Directions for this task =>
Check every line of the entries that follow, and copy the ones containing "begin".
══ Records provided ══
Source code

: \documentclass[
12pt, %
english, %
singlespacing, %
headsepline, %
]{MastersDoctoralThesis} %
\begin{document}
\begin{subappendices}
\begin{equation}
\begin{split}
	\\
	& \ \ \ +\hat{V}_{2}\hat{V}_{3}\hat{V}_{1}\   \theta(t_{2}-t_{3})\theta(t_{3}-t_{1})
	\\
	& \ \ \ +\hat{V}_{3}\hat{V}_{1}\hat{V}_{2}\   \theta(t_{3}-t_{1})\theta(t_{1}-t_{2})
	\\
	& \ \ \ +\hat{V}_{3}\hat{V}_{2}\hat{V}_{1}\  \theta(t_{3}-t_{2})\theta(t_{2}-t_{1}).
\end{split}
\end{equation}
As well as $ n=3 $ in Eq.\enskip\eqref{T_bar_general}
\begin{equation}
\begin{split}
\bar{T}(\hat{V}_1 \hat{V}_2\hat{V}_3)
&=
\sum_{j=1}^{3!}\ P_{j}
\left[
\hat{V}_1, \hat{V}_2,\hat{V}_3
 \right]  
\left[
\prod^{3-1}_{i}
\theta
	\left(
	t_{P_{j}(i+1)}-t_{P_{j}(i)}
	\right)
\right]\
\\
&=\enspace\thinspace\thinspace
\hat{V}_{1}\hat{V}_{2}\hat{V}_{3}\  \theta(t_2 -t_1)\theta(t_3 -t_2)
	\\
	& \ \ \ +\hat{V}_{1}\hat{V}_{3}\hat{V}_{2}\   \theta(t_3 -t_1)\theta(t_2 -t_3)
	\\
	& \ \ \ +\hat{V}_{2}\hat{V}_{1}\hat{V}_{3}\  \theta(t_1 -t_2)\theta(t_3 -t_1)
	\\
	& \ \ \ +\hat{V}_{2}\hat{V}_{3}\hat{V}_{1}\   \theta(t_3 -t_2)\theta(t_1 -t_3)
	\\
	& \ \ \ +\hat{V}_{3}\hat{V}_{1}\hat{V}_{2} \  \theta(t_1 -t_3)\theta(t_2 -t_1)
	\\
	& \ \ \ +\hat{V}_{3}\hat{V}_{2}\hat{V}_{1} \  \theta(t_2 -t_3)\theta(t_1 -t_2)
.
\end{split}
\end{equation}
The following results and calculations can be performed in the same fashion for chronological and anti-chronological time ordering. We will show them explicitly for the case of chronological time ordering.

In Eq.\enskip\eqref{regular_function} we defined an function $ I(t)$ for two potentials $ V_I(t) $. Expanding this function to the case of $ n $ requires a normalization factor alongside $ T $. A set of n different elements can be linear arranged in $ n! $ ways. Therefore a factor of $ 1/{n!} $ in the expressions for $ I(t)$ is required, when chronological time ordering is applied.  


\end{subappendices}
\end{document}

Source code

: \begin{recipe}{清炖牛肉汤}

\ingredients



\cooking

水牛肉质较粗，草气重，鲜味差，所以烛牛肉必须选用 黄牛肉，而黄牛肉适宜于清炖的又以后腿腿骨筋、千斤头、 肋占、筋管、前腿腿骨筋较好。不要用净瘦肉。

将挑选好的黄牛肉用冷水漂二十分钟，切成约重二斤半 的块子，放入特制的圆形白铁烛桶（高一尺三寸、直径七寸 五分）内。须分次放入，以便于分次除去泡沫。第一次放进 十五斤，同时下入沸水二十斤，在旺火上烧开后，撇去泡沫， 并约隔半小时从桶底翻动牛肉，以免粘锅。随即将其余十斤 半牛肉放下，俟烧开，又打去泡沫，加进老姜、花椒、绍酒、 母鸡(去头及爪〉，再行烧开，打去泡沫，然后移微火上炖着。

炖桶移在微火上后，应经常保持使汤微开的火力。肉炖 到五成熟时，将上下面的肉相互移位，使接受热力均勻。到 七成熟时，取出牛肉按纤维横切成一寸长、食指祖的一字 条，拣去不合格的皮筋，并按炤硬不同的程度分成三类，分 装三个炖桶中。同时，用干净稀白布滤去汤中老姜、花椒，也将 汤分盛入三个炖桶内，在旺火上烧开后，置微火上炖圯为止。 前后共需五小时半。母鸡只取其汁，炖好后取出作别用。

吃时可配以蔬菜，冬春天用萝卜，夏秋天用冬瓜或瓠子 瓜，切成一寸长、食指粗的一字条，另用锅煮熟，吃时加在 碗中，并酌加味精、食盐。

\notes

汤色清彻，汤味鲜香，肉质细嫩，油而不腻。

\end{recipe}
═══
Task output =>
\begin{document}
\begin{subappendices}
\begin{equation}
\begin{split}
\begin{equation}
\begin{split}
: \begin{recipe}{清炖牛肉汤}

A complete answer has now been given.